(Record excerpts Opens)

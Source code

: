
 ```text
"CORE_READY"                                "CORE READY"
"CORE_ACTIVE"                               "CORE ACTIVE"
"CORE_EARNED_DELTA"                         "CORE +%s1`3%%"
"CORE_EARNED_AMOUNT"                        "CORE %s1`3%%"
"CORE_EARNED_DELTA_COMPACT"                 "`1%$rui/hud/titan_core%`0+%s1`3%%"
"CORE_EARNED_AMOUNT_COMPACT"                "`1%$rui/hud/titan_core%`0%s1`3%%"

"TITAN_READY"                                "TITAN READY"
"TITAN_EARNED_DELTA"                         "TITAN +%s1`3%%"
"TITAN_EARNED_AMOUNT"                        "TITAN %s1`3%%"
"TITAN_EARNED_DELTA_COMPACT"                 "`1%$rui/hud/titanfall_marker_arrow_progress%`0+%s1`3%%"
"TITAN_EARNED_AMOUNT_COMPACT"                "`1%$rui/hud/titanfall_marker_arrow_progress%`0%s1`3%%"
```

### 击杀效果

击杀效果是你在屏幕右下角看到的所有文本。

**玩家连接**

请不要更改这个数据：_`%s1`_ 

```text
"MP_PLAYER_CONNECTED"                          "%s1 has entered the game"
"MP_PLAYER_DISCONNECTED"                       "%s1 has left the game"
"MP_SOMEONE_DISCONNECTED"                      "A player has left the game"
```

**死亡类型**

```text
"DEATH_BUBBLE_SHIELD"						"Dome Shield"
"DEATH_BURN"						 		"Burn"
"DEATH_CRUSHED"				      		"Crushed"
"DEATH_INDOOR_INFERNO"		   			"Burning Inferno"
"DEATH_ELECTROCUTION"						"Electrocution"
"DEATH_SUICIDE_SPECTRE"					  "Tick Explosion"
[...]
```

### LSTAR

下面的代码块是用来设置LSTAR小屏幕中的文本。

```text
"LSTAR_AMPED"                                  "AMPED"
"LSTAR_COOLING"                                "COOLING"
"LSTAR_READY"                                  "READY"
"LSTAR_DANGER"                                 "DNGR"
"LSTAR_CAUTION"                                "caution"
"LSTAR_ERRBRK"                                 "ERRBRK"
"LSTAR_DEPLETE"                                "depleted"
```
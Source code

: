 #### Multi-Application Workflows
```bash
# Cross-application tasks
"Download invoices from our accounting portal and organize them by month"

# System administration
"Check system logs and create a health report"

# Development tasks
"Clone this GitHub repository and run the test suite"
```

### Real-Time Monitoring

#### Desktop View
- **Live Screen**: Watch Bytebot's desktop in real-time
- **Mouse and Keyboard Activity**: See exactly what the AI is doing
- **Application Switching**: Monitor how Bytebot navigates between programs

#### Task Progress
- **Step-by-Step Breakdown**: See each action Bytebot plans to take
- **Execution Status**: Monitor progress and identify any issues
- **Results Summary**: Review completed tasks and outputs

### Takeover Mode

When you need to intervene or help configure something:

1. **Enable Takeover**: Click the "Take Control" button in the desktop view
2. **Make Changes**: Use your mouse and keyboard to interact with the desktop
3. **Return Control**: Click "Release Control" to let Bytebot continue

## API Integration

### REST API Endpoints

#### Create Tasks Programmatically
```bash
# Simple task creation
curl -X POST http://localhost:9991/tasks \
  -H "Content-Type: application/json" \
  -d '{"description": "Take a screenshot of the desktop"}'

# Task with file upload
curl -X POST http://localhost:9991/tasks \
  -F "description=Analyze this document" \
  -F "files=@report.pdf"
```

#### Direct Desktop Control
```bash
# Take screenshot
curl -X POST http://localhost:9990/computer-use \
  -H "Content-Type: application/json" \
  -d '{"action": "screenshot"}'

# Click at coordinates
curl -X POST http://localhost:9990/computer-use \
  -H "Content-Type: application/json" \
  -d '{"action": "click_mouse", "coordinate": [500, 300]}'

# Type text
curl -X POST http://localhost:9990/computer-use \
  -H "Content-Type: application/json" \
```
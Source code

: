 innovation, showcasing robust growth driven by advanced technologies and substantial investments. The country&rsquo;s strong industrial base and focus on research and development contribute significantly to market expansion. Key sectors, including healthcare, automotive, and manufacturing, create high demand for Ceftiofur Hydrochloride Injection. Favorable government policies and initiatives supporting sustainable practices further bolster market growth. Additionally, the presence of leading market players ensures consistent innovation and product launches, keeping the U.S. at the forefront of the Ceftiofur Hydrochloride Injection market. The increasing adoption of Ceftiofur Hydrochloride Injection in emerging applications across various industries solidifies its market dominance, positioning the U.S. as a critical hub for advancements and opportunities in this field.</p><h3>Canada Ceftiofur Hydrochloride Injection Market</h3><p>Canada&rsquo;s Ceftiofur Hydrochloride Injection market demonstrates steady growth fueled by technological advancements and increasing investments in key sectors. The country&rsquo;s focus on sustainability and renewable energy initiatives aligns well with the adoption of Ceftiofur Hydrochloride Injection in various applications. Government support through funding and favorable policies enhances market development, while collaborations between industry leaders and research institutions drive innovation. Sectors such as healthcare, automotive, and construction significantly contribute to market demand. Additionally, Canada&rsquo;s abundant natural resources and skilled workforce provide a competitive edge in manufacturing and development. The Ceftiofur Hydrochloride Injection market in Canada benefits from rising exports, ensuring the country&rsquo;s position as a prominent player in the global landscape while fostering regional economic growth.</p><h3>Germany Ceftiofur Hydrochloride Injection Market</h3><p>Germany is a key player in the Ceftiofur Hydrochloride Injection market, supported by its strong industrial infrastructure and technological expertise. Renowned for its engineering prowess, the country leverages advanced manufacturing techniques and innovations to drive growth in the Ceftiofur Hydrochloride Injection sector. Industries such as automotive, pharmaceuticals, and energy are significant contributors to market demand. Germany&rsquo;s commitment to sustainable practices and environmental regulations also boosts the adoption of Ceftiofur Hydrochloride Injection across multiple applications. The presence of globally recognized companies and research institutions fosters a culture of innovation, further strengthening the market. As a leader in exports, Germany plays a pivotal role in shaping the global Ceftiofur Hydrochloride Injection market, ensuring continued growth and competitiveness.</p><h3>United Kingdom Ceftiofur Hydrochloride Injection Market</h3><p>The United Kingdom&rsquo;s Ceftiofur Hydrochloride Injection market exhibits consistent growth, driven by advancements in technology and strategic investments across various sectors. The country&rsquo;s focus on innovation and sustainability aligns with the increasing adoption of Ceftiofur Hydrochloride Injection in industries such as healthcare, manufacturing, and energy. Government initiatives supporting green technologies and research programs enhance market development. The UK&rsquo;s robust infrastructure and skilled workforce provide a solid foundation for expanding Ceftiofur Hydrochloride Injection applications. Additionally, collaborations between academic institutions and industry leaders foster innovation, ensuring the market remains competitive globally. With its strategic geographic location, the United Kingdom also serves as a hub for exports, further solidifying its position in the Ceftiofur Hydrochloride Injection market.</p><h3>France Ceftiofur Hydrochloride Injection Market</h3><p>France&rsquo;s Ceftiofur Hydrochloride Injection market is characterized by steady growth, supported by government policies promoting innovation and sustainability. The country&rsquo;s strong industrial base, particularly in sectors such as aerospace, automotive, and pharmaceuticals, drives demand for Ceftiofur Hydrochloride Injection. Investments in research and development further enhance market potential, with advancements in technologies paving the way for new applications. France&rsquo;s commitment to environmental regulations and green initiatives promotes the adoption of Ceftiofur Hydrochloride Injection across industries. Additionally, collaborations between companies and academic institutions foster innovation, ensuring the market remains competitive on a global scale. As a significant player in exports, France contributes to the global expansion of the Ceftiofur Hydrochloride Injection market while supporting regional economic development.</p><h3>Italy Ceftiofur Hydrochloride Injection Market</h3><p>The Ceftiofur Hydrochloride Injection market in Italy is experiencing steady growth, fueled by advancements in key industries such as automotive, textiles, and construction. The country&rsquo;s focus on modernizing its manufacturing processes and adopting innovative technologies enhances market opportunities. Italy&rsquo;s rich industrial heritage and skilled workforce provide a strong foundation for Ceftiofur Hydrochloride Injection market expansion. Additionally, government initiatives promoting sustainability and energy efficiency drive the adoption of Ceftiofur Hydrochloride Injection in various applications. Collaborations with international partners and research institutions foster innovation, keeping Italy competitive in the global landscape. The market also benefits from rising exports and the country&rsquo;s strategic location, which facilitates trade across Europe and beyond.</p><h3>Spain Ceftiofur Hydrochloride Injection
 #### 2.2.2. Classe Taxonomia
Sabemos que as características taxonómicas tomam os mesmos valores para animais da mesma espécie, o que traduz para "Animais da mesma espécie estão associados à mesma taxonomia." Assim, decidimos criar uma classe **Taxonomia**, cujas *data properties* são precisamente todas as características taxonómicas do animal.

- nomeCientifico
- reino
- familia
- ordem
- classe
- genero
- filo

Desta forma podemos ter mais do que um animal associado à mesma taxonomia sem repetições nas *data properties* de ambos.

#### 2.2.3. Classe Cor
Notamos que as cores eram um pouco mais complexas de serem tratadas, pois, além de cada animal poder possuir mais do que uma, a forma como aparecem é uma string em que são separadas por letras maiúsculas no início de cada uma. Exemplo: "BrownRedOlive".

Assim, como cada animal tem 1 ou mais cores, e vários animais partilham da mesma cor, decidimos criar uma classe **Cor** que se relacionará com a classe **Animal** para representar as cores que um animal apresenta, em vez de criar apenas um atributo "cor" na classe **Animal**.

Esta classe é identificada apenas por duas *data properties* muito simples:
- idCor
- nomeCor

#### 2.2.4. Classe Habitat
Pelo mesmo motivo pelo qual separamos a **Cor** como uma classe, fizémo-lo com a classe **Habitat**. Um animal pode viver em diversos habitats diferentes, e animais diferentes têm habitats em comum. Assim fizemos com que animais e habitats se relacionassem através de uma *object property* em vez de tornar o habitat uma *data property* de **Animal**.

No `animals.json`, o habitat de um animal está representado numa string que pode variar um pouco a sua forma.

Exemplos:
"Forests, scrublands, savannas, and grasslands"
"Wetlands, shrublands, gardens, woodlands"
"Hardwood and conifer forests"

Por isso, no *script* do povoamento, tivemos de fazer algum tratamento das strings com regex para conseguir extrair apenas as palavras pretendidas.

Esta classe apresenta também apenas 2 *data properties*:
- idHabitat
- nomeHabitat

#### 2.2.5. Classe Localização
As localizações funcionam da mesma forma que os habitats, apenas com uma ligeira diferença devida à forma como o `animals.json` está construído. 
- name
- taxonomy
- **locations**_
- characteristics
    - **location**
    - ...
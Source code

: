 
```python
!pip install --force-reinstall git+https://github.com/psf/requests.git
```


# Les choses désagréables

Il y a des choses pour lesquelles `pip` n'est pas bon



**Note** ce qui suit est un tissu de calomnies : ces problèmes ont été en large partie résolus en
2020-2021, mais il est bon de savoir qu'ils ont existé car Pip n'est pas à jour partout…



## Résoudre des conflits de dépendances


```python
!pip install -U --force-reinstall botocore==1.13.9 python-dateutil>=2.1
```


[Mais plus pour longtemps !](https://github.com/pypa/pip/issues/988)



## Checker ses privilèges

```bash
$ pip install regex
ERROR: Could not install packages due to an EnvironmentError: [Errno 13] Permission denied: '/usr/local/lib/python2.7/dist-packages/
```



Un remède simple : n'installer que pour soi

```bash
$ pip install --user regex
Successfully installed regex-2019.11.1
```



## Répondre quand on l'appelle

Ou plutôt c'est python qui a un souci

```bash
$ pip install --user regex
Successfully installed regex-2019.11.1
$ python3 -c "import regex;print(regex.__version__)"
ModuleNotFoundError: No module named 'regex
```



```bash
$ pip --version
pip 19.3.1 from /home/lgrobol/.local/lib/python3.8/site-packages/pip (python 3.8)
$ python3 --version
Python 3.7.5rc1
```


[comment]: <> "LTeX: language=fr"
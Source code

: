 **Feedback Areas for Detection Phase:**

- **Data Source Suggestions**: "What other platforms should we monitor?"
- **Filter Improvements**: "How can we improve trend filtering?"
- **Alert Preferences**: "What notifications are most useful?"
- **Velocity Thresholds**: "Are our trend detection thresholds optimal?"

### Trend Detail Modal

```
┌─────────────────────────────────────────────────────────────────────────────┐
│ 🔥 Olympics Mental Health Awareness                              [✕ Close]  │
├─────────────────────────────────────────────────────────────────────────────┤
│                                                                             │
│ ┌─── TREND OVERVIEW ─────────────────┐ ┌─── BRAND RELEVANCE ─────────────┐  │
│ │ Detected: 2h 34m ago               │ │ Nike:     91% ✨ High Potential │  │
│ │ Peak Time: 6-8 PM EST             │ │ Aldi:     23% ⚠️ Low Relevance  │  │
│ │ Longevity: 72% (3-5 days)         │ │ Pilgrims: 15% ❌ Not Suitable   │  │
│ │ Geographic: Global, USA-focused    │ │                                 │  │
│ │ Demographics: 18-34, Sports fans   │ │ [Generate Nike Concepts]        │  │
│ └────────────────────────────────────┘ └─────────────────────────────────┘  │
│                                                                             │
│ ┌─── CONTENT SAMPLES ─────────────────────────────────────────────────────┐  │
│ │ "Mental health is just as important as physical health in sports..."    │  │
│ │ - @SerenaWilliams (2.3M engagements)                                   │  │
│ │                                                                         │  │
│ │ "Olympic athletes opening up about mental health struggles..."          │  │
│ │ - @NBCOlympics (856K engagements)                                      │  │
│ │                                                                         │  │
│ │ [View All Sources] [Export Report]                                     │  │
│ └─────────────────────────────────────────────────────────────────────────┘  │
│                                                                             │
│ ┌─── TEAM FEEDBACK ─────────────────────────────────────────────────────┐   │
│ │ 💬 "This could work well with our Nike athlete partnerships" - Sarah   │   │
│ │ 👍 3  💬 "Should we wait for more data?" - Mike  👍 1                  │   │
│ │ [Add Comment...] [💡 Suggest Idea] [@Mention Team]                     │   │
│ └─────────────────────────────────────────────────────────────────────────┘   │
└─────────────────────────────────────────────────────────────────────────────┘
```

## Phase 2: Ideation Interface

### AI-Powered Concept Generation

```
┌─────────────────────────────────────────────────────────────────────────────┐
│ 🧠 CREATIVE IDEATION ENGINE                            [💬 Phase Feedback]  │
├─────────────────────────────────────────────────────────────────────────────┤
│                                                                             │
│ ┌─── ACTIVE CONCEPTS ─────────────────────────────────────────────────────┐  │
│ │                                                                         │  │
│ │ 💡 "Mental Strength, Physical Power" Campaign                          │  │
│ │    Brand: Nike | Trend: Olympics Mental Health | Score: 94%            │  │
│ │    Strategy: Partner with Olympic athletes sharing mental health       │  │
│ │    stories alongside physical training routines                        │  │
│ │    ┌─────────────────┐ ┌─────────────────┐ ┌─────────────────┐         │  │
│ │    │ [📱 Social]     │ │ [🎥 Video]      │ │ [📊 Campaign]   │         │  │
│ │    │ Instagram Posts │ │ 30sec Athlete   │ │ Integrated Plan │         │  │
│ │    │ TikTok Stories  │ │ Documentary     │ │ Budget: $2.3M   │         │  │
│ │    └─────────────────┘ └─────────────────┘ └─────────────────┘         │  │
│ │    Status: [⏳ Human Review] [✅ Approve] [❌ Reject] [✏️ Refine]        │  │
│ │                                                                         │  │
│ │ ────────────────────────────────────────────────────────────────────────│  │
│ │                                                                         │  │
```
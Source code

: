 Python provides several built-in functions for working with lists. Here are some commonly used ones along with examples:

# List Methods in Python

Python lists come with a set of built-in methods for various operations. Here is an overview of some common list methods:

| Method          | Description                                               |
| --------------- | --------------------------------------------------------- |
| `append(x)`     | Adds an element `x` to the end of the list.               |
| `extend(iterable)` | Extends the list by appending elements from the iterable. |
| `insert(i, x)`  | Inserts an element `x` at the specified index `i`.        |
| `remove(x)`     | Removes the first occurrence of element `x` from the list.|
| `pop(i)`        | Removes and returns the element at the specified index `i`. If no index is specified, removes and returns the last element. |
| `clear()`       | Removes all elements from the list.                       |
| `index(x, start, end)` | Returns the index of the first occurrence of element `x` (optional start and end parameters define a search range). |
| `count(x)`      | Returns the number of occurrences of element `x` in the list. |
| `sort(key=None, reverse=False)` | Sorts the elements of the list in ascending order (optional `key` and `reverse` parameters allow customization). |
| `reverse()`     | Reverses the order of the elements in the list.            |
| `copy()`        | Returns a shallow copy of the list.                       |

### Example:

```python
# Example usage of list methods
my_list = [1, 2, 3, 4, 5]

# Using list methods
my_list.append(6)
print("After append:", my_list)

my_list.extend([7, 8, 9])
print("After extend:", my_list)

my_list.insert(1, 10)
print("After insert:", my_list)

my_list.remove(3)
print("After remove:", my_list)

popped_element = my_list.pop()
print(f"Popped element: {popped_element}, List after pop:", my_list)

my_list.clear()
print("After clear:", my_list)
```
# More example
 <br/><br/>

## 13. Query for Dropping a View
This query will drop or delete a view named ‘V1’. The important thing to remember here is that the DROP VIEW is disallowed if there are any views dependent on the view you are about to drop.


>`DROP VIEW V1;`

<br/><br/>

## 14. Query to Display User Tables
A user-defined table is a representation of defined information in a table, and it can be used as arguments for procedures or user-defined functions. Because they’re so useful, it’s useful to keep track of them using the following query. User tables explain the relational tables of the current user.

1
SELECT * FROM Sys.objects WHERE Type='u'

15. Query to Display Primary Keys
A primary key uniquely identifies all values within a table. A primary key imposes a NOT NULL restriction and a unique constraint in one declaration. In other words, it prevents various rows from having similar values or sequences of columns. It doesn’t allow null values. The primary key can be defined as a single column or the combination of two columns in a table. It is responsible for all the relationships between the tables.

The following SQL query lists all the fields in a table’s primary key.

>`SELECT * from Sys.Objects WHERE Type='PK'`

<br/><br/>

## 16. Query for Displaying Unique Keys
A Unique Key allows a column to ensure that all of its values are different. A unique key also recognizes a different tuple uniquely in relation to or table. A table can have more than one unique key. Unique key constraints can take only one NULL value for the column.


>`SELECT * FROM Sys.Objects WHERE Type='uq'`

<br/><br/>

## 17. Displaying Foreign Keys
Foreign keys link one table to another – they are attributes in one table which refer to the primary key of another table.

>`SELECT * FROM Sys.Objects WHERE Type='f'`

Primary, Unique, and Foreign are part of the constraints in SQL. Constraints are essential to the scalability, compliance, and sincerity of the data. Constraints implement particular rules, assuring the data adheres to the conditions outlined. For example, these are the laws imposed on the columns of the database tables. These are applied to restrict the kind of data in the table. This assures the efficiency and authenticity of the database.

(Record excerpts Closes)

_Problem description_
Find where the line with "#### 2.2.5. Classe Localização" sits in the material above, then copy exactly from it through the line with "## Résoudre des conflits de dépendances". Add no other line.

_Answer space_
#### 2.2.5. Classe Localização
As localizações funcionam da mesma forma que os habitats, apenas com uma ligeira diferença devida à forma como o `animals.json` está construído. 
- name
- taxonomy
- **locations**_
- characteristics
    - **location**
    - ...
Source code

: 
```python
!pip install --force-reinstall git+https://github.com/psf/requests.git
```


# Les choses désagréables

Il y a des choses pour lesquelles `pip` n'est pas bon



**Note** ce qui suit est un tissu de calomnies : ces problèmes ont été en large partie résolus en
2020-2021, mais il est bon de savoir qu'ils ont existé car Pip n'est pas à jour partout…



## Résoudre des conflits de dépendances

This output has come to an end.